What Empowers AlphaGo?
What Empowers AlphaGo?
  • Reporter Yun Seok-chan
  • 승인 2016.04.06 16:55
  • 댓글 0
이 기사를 공유합니다

Artificial Intelligence (AI) has long been a subject of people’s interest. In Mar. 2016, there was a massive surge of the world’s attention toward AI as Google’s AlphaGo, a computer program developed by Google Deepmind to play the game of go challenged Lee Sedol, undoubtedly one of the best players in go, having won the world championship 18 times. Go was considered to be an unconquerable genre in classic games for AI as the number of possible positions on the board exceeds that of the atoms in the universe. Nonetheless AlphaGo managed to set a milestone in the history of AI by defeating Lee Sedol by the score of 4:1.
Deepmind now introduces AlphaGo as “the first computer program to ever beat a professional player at the game of go”. Powered by 1202 central processing units (CPUs) and 176 graphic processing units (GPUs), just with its hardware, AlphaGo ranks among the top 500 high-end computers in the world. However, what makes AlphaGo even more special and powerful, to such an extent to be deemed infallible is the deep learning technology.

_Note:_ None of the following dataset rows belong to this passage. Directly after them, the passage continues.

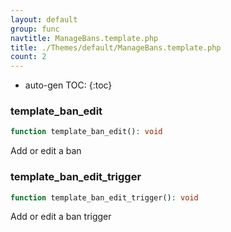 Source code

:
 ```yaml
---
layout: default
group: func
navtitle: ManageBans.template.php
title: ./Themes/default/ManageBans.template.php
count: 2
---
```

* auto-gen TOC:
{:toc}
### template_ban_edit

```php
function template_ban_edit(): void
```
Add or edit a ban



### template_ban_edit_trigger

```php
function template_ban_edit_trigger(): void
```
Add or edit a ban trigger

AlphaGo takes advantage two neural networks, so called “value networks” and “policy networks”, which are used to evaluate board positions and select moves, respectively. The neural networks are continuously trained through 3 main stages. In the first stage named supervised learning of policy networks, supervised learning policy network outputs the probability density distribution for all legitimate moves of a player, predicting the expert moves in the game. Next, policy networks are further ameliorated by policy gradient reinforcement learning. Reinforcement learning policy network starts with the same initial conditions with the supervised learning policy network. Then it is improved by winning more games against the previous iteration of policy networks. Simply put, games of self-play are played between the current policy network and a randomly selected version of pervious policy network, creating a new data set. The final stage is reinforcement learning of value networks. Through evaluation of the board positions, the value network outputs a single prediction about whether the current player wins in positions from the self-play data set. Monte Carlo tree search algorithm works in concert with the two networks of AlphaGo. Each simulation of the Monte Carlo tree search algorithm begins as the simulation picks a node and expands the node. Then, the expanded node is evaluated by using the value network and running a demonstration to the end of the game, computing the winner of the game at each node. Through the combination of neural networks and tree search, AlphaGo was able to make a historical achievement in AI.